CAMBRIDGE – In October, central bankers, policymakers, private-sector executives, academics, and representatives of civil-society organizations will convene in Washington, DC, for the annual joint meeting of the International Monetary Fund and the World Bank. Among the most important outcomes this year will be the IMF Board of Governors’ decision regarding how to address current international monetary issues.
Global economic conditions remain precarious, with no signs of healthy GDP growth in the eurozone, a weak recovery in the United States, commodity-exporting countries like Australia suffering from diminishing Chinese demand, and an emerging-market slowdown that is now well into its third year. In such an uncertain environment, even small changes in advanced countries’ monetary policy can destabilize developing economies.

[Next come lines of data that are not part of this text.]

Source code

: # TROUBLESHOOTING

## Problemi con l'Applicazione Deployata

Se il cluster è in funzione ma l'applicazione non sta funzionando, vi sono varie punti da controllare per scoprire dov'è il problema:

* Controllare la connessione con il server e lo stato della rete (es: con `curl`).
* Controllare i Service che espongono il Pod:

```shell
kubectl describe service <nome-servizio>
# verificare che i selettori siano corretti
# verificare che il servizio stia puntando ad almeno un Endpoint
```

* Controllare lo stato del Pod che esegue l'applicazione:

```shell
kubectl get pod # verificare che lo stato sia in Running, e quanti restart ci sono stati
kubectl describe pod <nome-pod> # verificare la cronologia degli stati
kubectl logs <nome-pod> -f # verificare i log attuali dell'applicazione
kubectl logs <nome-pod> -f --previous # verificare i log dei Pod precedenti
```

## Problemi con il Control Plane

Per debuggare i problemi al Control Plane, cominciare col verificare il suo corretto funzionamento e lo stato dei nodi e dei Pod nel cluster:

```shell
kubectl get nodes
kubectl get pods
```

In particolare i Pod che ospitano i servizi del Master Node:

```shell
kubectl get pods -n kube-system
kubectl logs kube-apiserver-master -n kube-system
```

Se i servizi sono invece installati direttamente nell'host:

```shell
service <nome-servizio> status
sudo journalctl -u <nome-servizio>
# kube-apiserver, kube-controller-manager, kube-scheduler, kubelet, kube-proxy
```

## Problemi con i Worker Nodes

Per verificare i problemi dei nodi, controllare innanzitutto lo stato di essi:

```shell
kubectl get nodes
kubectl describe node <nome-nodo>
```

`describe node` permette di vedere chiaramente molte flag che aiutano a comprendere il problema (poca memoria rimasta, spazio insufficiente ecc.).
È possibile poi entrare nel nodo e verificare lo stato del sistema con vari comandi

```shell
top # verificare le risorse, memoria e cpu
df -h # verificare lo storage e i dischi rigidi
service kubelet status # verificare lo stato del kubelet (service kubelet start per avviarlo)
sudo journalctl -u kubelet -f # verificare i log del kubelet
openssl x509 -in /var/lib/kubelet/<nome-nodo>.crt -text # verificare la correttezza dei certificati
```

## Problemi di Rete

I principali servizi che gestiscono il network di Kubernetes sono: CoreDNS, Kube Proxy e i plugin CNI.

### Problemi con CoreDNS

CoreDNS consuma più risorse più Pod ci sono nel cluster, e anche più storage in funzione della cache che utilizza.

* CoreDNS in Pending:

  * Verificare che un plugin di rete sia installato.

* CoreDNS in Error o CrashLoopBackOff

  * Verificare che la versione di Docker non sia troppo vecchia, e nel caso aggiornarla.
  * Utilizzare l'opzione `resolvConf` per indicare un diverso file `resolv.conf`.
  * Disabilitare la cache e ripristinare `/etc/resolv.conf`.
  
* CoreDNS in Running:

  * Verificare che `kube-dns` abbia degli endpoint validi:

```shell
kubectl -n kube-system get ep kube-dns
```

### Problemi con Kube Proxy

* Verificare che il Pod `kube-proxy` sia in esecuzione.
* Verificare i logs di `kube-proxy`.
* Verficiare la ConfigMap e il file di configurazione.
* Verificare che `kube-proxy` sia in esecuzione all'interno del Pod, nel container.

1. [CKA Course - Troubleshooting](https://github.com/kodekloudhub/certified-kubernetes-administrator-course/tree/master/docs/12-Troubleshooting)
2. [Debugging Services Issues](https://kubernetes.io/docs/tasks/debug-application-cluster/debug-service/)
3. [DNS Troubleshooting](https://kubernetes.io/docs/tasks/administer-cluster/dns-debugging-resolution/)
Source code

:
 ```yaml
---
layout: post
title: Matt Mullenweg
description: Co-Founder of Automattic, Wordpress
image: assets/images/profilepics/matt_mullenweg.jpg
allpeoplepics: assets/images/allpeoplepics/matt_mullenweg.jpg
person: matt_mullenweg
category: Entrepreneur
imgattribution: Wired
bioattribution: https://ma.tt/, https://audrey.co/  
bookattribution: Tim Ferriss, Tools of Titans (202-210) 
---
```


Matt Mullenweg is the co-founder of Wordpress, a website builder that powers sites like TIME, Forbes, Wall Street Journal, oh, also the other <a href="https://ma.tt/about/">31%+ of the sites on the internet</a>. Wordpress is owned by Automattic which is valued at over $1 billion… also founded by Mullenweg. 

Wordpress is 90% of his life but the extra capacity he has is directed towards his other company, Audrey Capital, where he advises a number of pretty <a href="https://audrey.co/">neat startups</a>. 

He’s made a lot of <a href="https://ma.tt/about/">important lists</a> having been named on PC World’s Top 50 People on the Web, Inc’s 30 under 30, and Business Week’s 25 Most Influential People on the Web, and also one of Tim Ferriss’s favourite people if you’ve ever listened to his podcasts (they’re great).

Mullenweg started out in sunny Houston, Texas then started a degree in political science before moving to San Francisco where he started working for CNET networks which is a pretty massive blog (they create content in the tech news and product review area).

For example, the mere announcement in May that the Federal Reserve would “taper” its purchases of long-term assets drove down the value of emerging-market currencies. With the Fed considering exiting its quantitative-easing policy altogether and raising interest rates over the next year, global markets are set to experience significant turbulence.
The world needs strategies to mitigate this looming volatility. The IMF – whose mandate is to maintain balance-of-payments stability worldwide – should be the institution that provides them. Rather than waiting for a crisis to erupt before intervening, the IMF should provide “forward guidance” on how it will tackle potential disruptions in international financial markets.